» **Required work**
In the lines below, look for "Utilisez". Copy each line where it appears.

:::::

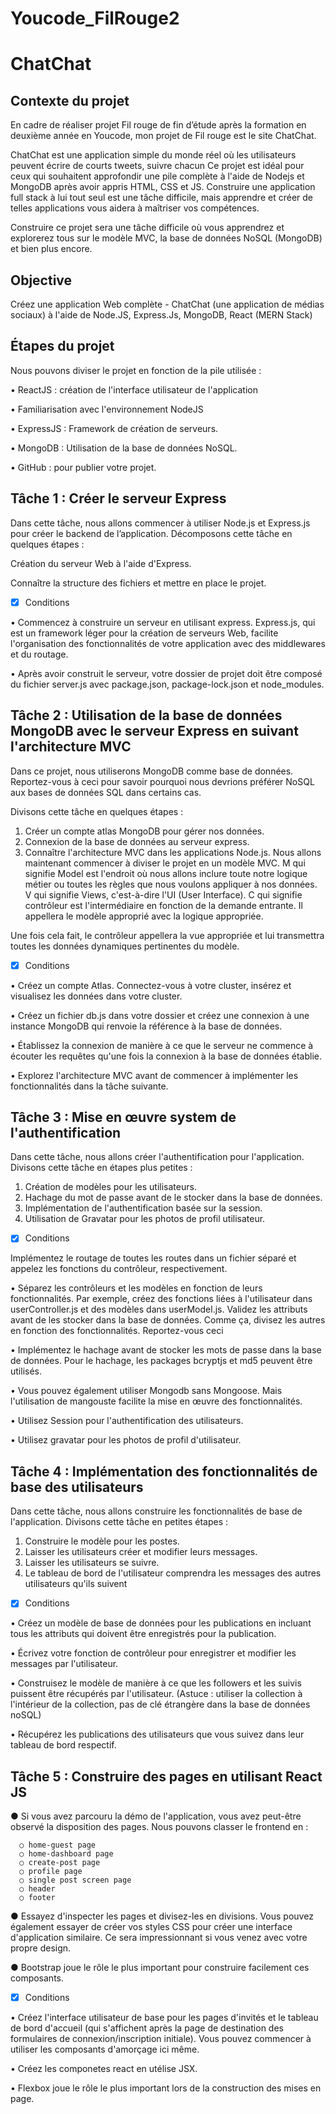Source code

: # Youcode_FilRouge2 
# ChatChat

## Contexte du projet
En cadre de réaliser projet Fil rouge de fin d’étude après la formation en deuxième année en Youcode, mon projet de Fil rouge est le site ChatChat.

ChatChat est une application simple du monde réel où les utilisateurs peuvent écrire de courts tweets, suivre chacun
Ce projet est idéal pour ceux qui souhaitent approfondir une pile complète à l'aide de Nodejs et MongoDB après avoir appris HTML, CSS et JS. Construire une application full stack à lui tout seul est une tâche difficile, mais apprendre et créer de telles applications vous aidera à maîtriser vos compétences.

Construire ce projet sera une tâche difficile où vous apprendrez et explorerez tous sur le modèle MVC, la base de données NoSQL (MongoDB) et bien plus encore.

## Objective
Créez une application Web complète - ChatChat (une application de médias sociaux) à l'aide de Node.JS, Express.Js, MongoDB, React (MERN Stack)

## Étapes du projet
Nous pouvons diviser le projet en fonction de la pile utilisée :

• ReactJS : création de l'interface utilisateur de l'application

• Familiarisation avec l'environnement NodeJS

• ExpressJS : Framework de création de serveurs.

• MongoDB : Utilisation de la base de données NoSQL.

• GitHub : pour publier votre projet.

## Tâche 1 : Créer le serveur Express
Dans cette tâche, nous allons commencer à utiliser Node.js et Express.js pour créer le backend de l’application. Décomposons cette tâche en quelques étapes :

Création du serveur Web à l'aide d'Express.

Connaître la structure des fichiers et mettre en place le projet.

- [x] Conditions

• Commencez à construire un serveur en utilisant express. Express.js, qui est un framework léger pour la création de serveurs Web, facilite l'organisation des fonctionnalités de votre application avec des middlewares et du routage.

• Après avoir construit le serveur, votre dossier de projet doit être composé du fichier server.js avec package.json, package-lock.json et node_modules.


## Tâche 2 : Utilisation de la base de données MongoDB avec le serveur Express en suivant l'architecture MVC

Dans ce projet, nous utiliserons MongoDB comme base de données. Reportez-vous à ceci pour savoir pourquoi nous devrions préférer NoSQL aux bases de données SQL dans certains cas.

Divisons cette tâche en quelques étapes :

1. Créer un compte atlas MongoDB pour gérer nos données.
2. Connexion de la base de données au serveur express.
3. Connaître l'architecture MVC dans les applications Node.js.
Nous allons maintenant commencer à diviser le projet en un modèle MVC. M qui signifie Model est l'endroit où nous allons inclure toute notre logique métier ou toutes les règles que nous voulons appliquer à nos données. V qui signifie Views, c'est-à-dire l'UI (User Interface). C qui signifie contrôleur est l'intermédiaire en fonction de la demande entrante. Il appellera le modèle approprié avec la logique appropriée.

Une fois cela fait, le contrôleur appellera la vue appropriée et lui transmettra toutes les données dynamiques pertinentes du modèle.

- [x] Conditions

• Créez un compte Atlas. Connectez-vous à votre cluster, insérez et visualisez les données dans votre cluster.

• Créez un fichier db.js dans votre dossier et créez une connexion à une instance MongoDB qui renvoie la référence à la base de données.

• Établissez la connexion de manière à ce que le serveur ne commence à écouter les requêtes qu'une fois la connexion à la base de données établie.

• Explorez l'architecture MVC avant de commencer à implémenter les fonctionnalités dans la tâche suivante.

## Tâche 3 : Mise en œuvre system de l'authentification

Dans cette tâche, nous allons créer l'authentification pour l'application. Divisons cette tâche en étapes plus petites :
1. Création de modèles pour les utilisateurs.
2. Hachage du mot de passe avant de le stocker dans la base de données.
3. Implémentation de l'authentification basée sur la session.
4. Utilisation de Gravatar pour les photos de profil utilisateur.

- [x] Conditions

Implémentez le routage de toutes les routes dans un fichier séparé et appelez les fonctions du contrôleur, respectivement.

• Séparez les contrôleurs et les modèles en fonction de leurs fonctionnalités. Par exemple, créez des fonctions liées à l'utilisateur dans userController.js et des modèles dans userModel.js. Validez les attributs avant de les stocker dans la base de données. Comme ça, divisez les autres en fonction des fonctionnalités. Reportez-vous ceci

• Implémentez le hachage avant de stocker les mots de passe dans la base de données. Pour le hachage, les packages bcryptjs et md5 peuvent être utilisés.

• Vous pouvez également utiliser Mongodb sans Mongoose. Mais l'utilisation de mangouste facilite la mise en œuvre des fonctionnalités.

• Utilisez Session pour l'authentification des utilisateurs.

• Utilisez gravatar pour les photos de profil d'utilisateur.


## Tâche 4 : Implémentation des fonctionnalités de base des utilisateurs

Dans cette tâche, nous allons construire les fonctionnalités de base de l'application. Divisons cette tâche en petites étapes :

1. Construire le modèle pour les postes.
2. Laisser les utilisateurs créer et modifier leurs messages.
3. Laisser les utilisateurs se suivre.
4. Le tableau de bord de l'utilisateur comprendra les messages des autres utilisateurs qu'ils suivent
- [x] Conditions

• Créez un modèle de base de données pour les publications en incluant tous les attributs qui doivent être enregistrés pour la publication.

• Écrivez votre fonction de contrôleur pour enregistrer et modifier les messages par l'utilisateur.

• Construisez le modèle de manière à ce que les followers et les suivis puissent être récupérés par l'utilisateur. (Astuce : utiliser la collection à l'intérieur de la collection, pas de clé étrangère dans la base de données noSQL)

• Récupérez les publications des utilisateurs que vous suivez dans leur tableau de bord respectif.

## Tâche 5 : Construire des pages en utilisant React JS

● Si vous avez parcouru la démo de l'application, vous avez peut-être observé la disposition des pages. Nous pouvons classer le frontend en :

```
  ○ home-guest page 
  ○ home-dashboard page 
  ○ create-post page 
  ○ profile page 
  ○ single post screen page
  ○ header 
  ○ footer
 ```
● Essayez d'inspecter les pages et divisez-les en divisions. Vous pouvez également essayer de créer vos styles CSS pour créer une interface d'application similaire. Ce sera impressionnant si vous venez avec votre propre design.

● Bootstrap joue le rôle le plus important pour construire facilement ces composants.

- [x] Conditions

• Créez l'interface utilisateur de base pour les pages d'invités et le tableau de bord d'accueil (qui s'affichent après la page de destination des formulaires de connexion/inscription initiale). Vous pouvez commencer à utiliser les composants d'amorçage ici même.

• Créez les componetes react en utélise JSX.

• Flexbox joue le rôle le plus important lors de la construction des mises en page.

:::::

» **Written solution**
• Utilisez Session pour l'authentification des utilisateurs.
• Utilisez gravatar pour les photos de profil d'utilisateur.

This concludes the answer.